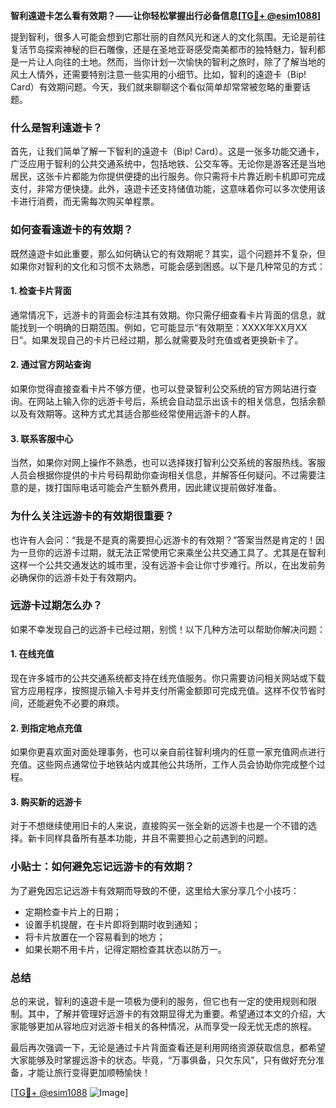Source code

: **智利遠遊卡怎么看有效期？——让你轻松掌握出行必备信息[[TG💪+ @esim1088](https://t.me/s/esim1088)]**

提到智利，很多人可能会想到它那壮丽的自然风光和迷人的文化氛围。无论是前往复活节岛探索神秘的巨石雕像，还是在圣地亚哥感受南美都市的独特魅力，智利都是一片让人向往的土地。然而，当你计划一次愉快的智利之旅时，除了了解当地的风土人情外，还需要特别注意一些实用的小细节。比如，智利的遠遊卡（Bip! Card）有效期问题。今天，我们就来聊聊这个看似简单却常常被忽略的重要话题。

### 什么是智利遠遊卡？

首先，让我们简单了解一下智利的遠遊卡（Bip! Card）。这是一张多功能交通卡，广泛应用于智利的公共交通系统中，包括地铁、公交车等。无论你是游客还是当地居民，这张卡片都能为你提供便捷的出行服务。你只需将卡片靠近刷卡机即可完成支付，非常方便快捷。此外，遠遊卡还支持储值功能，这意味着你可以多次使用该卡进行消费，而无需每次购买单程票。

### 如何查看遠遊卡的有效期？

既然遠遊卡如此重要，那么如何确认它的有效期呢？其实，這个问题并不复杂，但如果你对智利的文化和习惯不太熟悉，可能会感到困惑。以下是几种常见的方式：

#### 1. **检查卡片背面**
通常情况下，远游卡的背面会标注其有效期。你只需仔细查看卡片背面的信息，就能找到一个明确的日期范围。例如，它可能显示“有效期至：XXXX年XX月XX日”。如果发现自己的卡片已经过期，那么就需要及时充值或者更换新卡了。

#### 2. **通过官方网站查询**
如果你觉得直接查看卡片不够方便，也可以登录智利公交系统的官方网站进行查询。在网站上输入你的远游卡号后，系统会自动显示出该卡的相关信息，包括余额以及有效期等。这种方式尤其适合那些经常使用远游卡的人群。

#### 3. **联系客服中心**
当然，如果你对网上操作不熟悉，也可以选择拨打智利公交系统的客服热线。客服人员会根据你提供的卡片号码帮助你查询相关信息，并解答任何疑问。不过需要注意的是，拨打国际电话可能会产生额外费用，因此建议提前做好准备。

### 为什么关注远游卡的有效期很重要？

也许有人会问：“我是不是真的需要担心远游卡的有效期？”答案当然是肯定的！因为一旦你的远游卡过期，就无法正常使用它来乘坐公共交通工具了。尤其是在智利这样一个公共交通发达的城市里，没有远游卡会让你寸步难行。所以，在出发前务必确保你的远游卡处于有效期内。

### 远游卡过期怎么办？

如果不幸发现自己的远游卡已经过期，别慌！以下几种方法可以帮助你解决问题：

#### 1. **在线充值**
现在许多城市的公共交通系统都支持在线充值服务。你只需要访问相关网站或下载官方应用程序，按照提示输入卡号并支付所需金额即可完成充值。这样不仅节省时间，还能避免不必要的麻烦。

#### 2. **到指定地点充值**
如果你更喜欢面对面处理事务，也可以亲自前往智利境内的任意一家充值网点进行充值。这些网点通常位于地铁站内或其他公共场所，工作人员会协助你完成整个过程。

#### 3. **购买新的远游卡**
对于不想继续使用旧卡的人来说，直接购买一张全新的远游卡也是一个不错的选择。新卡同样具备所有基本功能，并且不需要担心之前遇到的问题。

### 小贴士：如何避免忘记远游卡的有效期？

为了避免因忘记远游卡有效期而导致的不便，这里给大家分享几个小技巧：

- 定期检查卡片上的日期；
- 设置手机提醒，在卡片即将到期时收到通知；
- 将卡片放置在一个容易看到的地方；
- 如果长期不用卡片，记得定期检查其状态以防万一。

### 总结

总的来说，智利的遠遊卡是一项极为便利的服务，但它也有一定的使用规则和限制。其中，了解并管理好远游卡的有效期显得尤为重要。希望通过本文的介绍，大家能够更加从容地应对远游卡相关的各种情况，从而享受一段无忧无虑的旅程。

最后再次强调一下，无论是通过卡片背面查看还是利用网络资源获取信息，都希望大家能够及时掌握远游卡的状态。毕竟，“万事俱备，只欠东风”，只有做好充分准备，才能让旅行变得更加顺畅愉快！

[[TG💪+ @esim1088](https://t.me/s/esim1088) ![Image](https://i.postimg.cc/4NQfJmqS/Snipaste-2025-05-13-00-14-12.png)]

══════════════════════════════

Work to complete ▸ With the pictures left aside, set down each entry above exactly as it stands.

Task response ▸
Source code

: **智利遠遊卡怎么看有效期？——让你轻松掌握出行必备信息[[TG💪+ @esim1088](https://t.me/s/esim1088)]**

提到智利，很多人可能会想到它那壮丽的自然风光和迷人的文化氛围。无论是前往复活节岛探索神秘的巨石雕像，还是在圣地亚哥感受南美都市的独特魅力，智利都是一片让人向往的土地。然而，当你计划一次愉快的智利之旅时，除了了解当地的风土人情外，还需要特别注意一些实用的小细节。比如，智利的遠遊卡（Bip! Card）有效期问题。今天，我们就来聊聊这个看似简单却常常被忽略的重要话题。

### 什么是智利遠遊卡？

首先，让我们简单了解一下智利的遠遊卡（Bip! Card）。这是一张多功能交通卡，广泛应用于智利的公共交通系统中，包括地铁、公交车等。无论你是游客还是当地居民，这张卡片都能为你提供便捷的出行服务。你只需将卡片靠近刷卡机即可完成支付，非常方便快捷。此外，遠遊卡还支持储值功能，这意味着你可以多次使用该卡进行消费，而无需每次购买单程票。

### 如何查看遠遊卡的有效期？

既然遠遊卡如此重要，那么如何确认它的有效期呢？其实，這个问题并不复杂，但如果你对智利的文化和习惯不太熟悉，可能会感到困惑。以下是几种常见的方式：

#### 1. **检查卡片背面**
通常情况下，远游卡的背面会标注其有效期。你只需仔细查看卡片背面的信息，就能找到一个明确的日期范围。例如，它可能显示“有效期至：XXXX年XX月XX日”。如果发现自己的卡片已经过期，那么就需要及时充值或者更换新卡了。

#### 2. **通过官方网站查询**
如果你觉得直接查看卡片不够方便，也可以登录智利公交系统的官方网站进行查询。在网站上输入你的远游卡号后，系统会自动显示出该卡的相关信息，包括余额以及有效期等。这种方式尤其适合那些经常使用远游卡的人群。

#### 3. **联系客服中心**
当然，如果你对网上操作不熟悉，也可以选择拨打智利公交系统的客服热线。客服人员会根据你提供的卡片号码帮助你查询相关信息，并解答任何疑问。不过需要注意的是，拨打国际电话可能会产生额外费用，因此建议提前做好准备。

### 为什么关注远游卡的有效期很重要？

也许有人会问：“我是不是真的需要担心远游卡的有效期？”答案当然是肯定的！因为一旦你的远游卡过期，就无法正常使用它来乘坐公共交通工具了。尤其是在智利这样一个公共交通发达的城市里，没有远游卡会让你寸步难行。所以，在出发前务必确保你的远游卡处于有效期内。

### 远游卡过期怎么办？

如果不幸发现自己的远游卡已经过期，别慌！以下几种方法可以帮助你解决问题：

#### 1. **在线充值**
现在许多城市的公共交通系统都支持在线充值服务。你只需要访问相关网站或下载官方应用程序，按照提示输入卡号并支付所需金额即可完成充值。这样不仅节省时间，还能避免不必要的麻烦。

#### 2. **到指定地点充值**
如果你更喜欢面对面处理事务，也可以亲自前往智利境内的任意一家充值网点进行充值。这些网点通常位于地铁站内或其他公共场所，工作人员会协助你完成整个过程。

#### 3. **购买新的远游卡**
对于不想继续使用旧卡的人来说，直接购买一张全新的远游卡也是一个不错的选择。新卡同样具备所有基本功能，并且不需要担心之前遇到的问题。

### 小贴士：如何避免忘记远游卡的有效期？

为了避免因忘记远游卡有效期而导致的不便，这里给大家分享几个小技巧：

- 定期检查卡片上的日期；
- 设置手机提醒，在卡片即将到期时收到通知；
- 将卡片放置在一个容易看到的地方；
- 如果长期不用卡片，记得定期检查其状态以防万一。

### 总结

总的来说，智利的遠遊卡是一项极为便利的服务，但它也有一定的使用规则和限制。其中，了解并管理好远游卡的有效期显得尤为重要。希望通过本文的介绍，大家能够更加从容地应对远游卡相关的各种情况，从而享受一段无忧无虑的旅程。

最后再次强调一下，无论是通过卡片背面查看还是利用网络资源获取信息，都希望大家能够及时掌握远游卡的状态。毕竟，“万事俱备，只欠东风”，只有做好充分准备，才能让旅行变得更加顺畅愉快！

[[TG💪+ @esim1088](https://t.me/s/esim1088) ![Image](https://i.postimg.cc/4NQfJmqS/Snipaste-2025-05-13-00-14-12.png)]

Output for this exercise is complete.